• **REQUIRED WORK**
From the entries below, copy exactly the lines from the one that contains "### -field WS_SECURITY_ALGORITHM_ASYMMETRIC_SIGNATURE_RSA_SHA1" through the one that contains "http://www.w3.org/2001/04/xmldsig-more#rsa-sha384", both included, and only those.
+++ EXERCISE MATERIAL +++
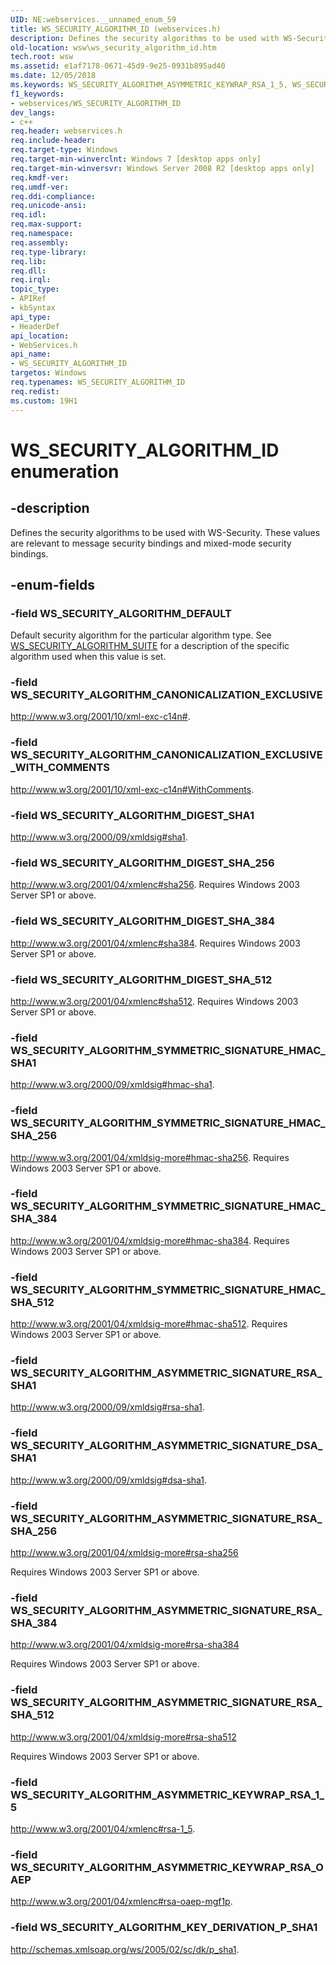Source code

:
 ```yaml
---
UID: NE:webservices.__unnamed_enum_59
title: WS_SECURITY_ALGORITHM_ID (webservices.h)
description: Defines the security algorithms to be used with WS-Security. These values are relevant to message security bindings and mixed-mode security bindings.
old-location: wsw\ws_security_algorithm_id.htm
tech.root: wsw
ms.assetid: e1af7178-0671-45d9-9e25-0931b895ad40
ms.date: 12/05/2018
ms.keywords: WS_SECURITY_ALGORITHM_ASYMMETRIC_KEYWRAP_RSA_1_5, WS_SECURITY_ALGORITHM_ASYMMETRIC_KEYWRAP_RSA_OAEP, WS_SECURITY_ALGORITHM_ASYMMETRIC_SIGNATURE_DSA_SHA1, WS_SECURITY_ALGORITHM_ASYMMETRIC_SIGNATURE_RSA_SHA1, WS_SECURITY_ALGORITHM_ASYMMETRIC_SIGNATURE_RSA_SHA_256, WS_SECURITY_ALGORITHM_ASYMMETRIC_SIGNATURE_RSA_SHA_384, WS_SECURITY_ALGORITHM_ASYMMETRIC_SIGNATURE_RSA_SHA_512, WS_SECURITY_ALGORITHM_CANONICALIZATION_EXCLUSIVE, WS_SECURITY_ALGORITHM_CANONICALIZATION_EXCLUSIVE_WITH_COMMENTS, WS_SECURITY_ALGORITHM_DEFAULT, WS_SECURITY_ALGORITHM_DIGEST_SHA1, WS_SECURITY_ALGORITHM_DIGEST_SHA_256, WS_SECURITY_ALGORITHM_DIGEST_SHA_384, WS_SECURITY_ALGORITHM_DIGEST_SHA_512, WS_SECURITY_ALGORITHM_ID, WS_SECURITY_ALGORITHM_ID enumeration [Web Services for Windows], WS_SECURITY_ALGORITHM_KEY_DERIVATION_P_SHA1, WS_SECURITY_ALGORITHM_SYMMETRIC_SIGNATURE_HMAC_SHA1, WS_SECURITY_ALGORITHM_SYMMETRIC_SIGNATURE_HMAC_SHA_256, WS_SECURITY_ALGORITHM_SYMMETRIC_SIGNATURE_HMAC_SHA_384, WS_SECURITY_ALGORITHM_SYMMETRIC_SIGNATURE_HMAC_SHA_512, webservices/WS_SECURITY_ALGORITHM_ASYMMETRIC_KEYWRAP_RSA_1_5, webservices/WS_SECURITY_ALGORITHM_ASYMMETRIC_KEYWRAP_RSA_OAEP, webservices/WS_SECURITY_ALGORITHM_ASYMMETRIC_SIGNATURE_DSA_SHA1, webservices/WS_SECURITY_ALGORITHM_ASYMMETRIC_SIGNATURE_RSA_SHA1, webservices/WS_SECURITY_ALGORITHM_ASYMMETRIC_SIGNATURE_RSA_SHA_256, webservices/WS_SECURITY_ALGORITHM_ASYMMETRIC_SIGNATURE_RSA_SHA_384, webservices/WS_SECURITY_ALGORITHM_ASYMMETRIC_SIGNATURE_RSA_SHA_512, webservices/WS_SECURITY_ALGORITHM_CANONICALIZATION_EXCLUSIVE, webservices/WS_SECURITY_ALGORITHM_CANONICALIZATION_EXCLUSIVE_WITH_COMMENTS, webservices/WS_SECURITY_ALGORITHM_DEFAULT, webservices/WS_SECURITY_ALGORITHM_DIGEST_SHA1, webservices/WS_SECURITY_ALGORITHM_DIGEST_SHA_256, webservices/WS_SECURITY_ALGORITHM_DIGEST_SHA_384, webservices/WS_SECURITY_ALGORITHM_DIGEST_SHA_512, webservices/WS_SECURITY_ALGORITHM_ID, webservices/WS_SECURITY_ALGORITHM_KEY_DERIVATION_P_SHA1, webservices/WS_SECURITY_ALGORITHM_SYMMETRIC_SIGNATURE_HMAC_SHA1, webservices/WS_SECURITY_ALGORITHM_SYMMETRIC_SIGNATURE_HMAC_SHA_256, webservices/WS_SECURITY_ALGORITHM_SYMMETRIC_SIGNATURE_HMAC_SHA_384, webservices/WS_SECURITY_ALGORITHM_SYMMETRIC_SIGNATURE_HMAC_SHA_512, wsw.ws_security_algorithm_id
f1_keywords:
- webservices/WS_SECURITY_ALGORITHM_ID
dev_langs:
- c++
req.header: webservices.h
req.include-header: 
req.target-type: Windows
req.target-min-winverclnt: Windows 7 [desktop apps only]
req.target-min-winversvr: Windows Server 2008 R2 [desktop apps only]
req.kmdf-ver: 
req.umdf-ver: 
req.ddi-compliance: 
req.unicode-ansi: 
req.idl: 
req.max-support: 
req.namespace: 
req.assembly: 
req.type-library: 
req.lib: 
req.dll: 
req.irql: 
topic_type:
- APIRef
- kbSyntax
api_type:
- HeaderDef
api_location:
- WebServices.h
api_name:
- WS_SECURITY_ALGORITHM_ID
targetos: Windows
req.typenames: WS_SECURITY_ALGORITHM_ID
req.redist: 
ms.custom: 19H1
---
```


# WS_SECURITY_ALGORITHM_ID enumeration


## -description


Defines the security algorithms to be used with WS-Security. 
                These values are relevant to message security bindings 
                and mixed-mode security bindings.
            


## -enum-fields




### -field WS_SECURITY_ALGORITHM_DEFAULT

Default security algorithm for the particular algorithm type. See 
                    <a href="https://docs.microsoft.com/windows/win32/api/webservices/ns-webservices-ws_security_algorithm_suite">WS_SECURITY_ALGORITHM_SUITE</a> for a description of the 
                    specific algorithm used when this value is set.
                


### -field WS_SECURITY_ALGORITHM_CANONICALIZATION_EXCLUSIVE

http://www.w3.org/2001/10/xml-exc-c14n#. 
                


### -field WS_SECURITY_ALGORITHM_CANONICALIZATION_EXCLUSIVE_WITH_COMMENTS

http://www.w3.org/2001/10/xml-exc-c14n#WithComments. 
                


### -field WS_SECURITY_ALGORITHM_DIGEST_SHA1

http://www.w3.org/2000/09/xmldsig#sha1. 
                


### -field WS_SECURITY_ALGORITHM_DIGEST_SHA_256

http://www.w3.org/2001/04/xmlenc#sha256. 
Requires Windows 2003 Server SP1 or above.
                


### -field WS_SECURITY_ALGORITHM_DIGEST_SHA_384

http://www.w3.org/2001/04/xmlenc#sha384. 
Requires Windows 2003 Server SP1 or above.
                


### -field WS_SECURITY_ALGORITHM_DIGEST_SHA_512

http://www.w3.org/2001/04/xmlenc#sha512. 
Requires Windows 2003 Server SP1 or above.
                


### -field WS_SECURITY_ALGORITHM_SYMMETRIC_SIGNATURE_HMAC_SHA1

http://www.w3.org/2000/09/xmldsig#hmac-sha1.
                


### -field WS_SECURITY_ALGORITHM_SYMMETRIC_SIGNATURE_HMAC_SHA_256

http://www.w3.org/2001/04/xmldsig-more#hmac-sha256. 
Requires Windows 2003 Server SP1 or above.
                


### -field WS_SECURITY_ALGORITHM_SYMMETRIC_SIGNATURE_HMAC_SHA_384

http://www.w3.org/2001/04/xmldsig-more#hmac-sha384. 
Requires Windows 2003 Server SP1 or above.
                


### -field WS_SECURITY_ALGORITHM_SYMMETRIC_SIGNATURE_HMAC_SHA_512

http://www.w3.org/2001/04/xmldsig-more#hmac-sha512. 
Requires Windows 2003 Server SP1 or above.
                


### -field WS_SECURITY_ALGORITHM_ASYMMETRIC_SIGNATURE_RSA_SHA1

http://www.w3.org/2000/09/xmldsig#rsa-sha1.
                


### -field WS_SECURITY_ALGORITHM_ASYMMETRIC_SIGNATURE_DSA_SHA1

http://www.w3.org/2000/09/xmldsig#dsa-sha1.
                


### -field WS_SECURITY_ALGORITHM_ASYMMETRIC_SIGNATURE_RSA_SHA_256

http://www.w3.org/2001/04/xmldsig-more#rsa-sha256
                

Requires Windows 2003 Server SP1 or above.
                


### -field WS_SECURITY_ALGORITHM_ASYMMETRIC_SIGNATURE_RSA_SHA_384

http://www.w3.org/2001/04/xmldsig-more#rsa-sha384
                

Requires Windows 2003 Server SP1 or above.
                


### -field WS_SECURITY_ALGORITHM_ASYMMETRIC_SIGNATURE_RSA_SHA_512

http://www.w3.org/2001/04/xmldsig-more#rsa-sha512
                

Requires Windows 2003 Server SP1 or above.
                


### -field WS_SECURITY_ALGORITHM_ASYMMETRIC_KEYWRAP_RSA_1_5

http://www.w3.org/2001/04/xmlenc#rsa-1_5.
                


### -field WS_SECURITY_ALGORITHM_ASYMMETRIC_KEYWRAP_RSA_OAEP

http://www.w3.org/2001/04/xmlenc#rsa-oaep-mgf1p.
                


### -field WS_SECURITY_ALGORITHM_KEY_DERIVATION_P_SHA1

http://schemas.xmlsoap.org/ws/2005/02/sc/dk/p_sha1.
+++
• **RESPONSE**
### -field WS_SECURITY_ALGORITHM_ASYMMETRIC_SIGNATURE_RSA_SHA1

http://www.w3.org/2000/09/xmldsig#rsa-sha1.
                


### -field WS_SECURITY_ALGORITHM_ASYMMETRIC_SIGNATURE_DSA_SHA1

http://www.w3.org/2000/09/xmldsig#dsa-sha1.
                


### -field WS_SECURITY_ALGORITHM_ASYMMETRIC_SIGNATURE_RSA_SHA_256

http://www.w3.org/2001/04/xmldsig-more#rsa-sha256
                

Requires Windows 2003 Server SP1 or above.
                


### -field WS_SECURITY_ALGORITHM_ASYMMETRIC_SIGNATURE_RSA_SHA_384

http://www.w3.org/2001/04/xmldsig-more#rsa-sha384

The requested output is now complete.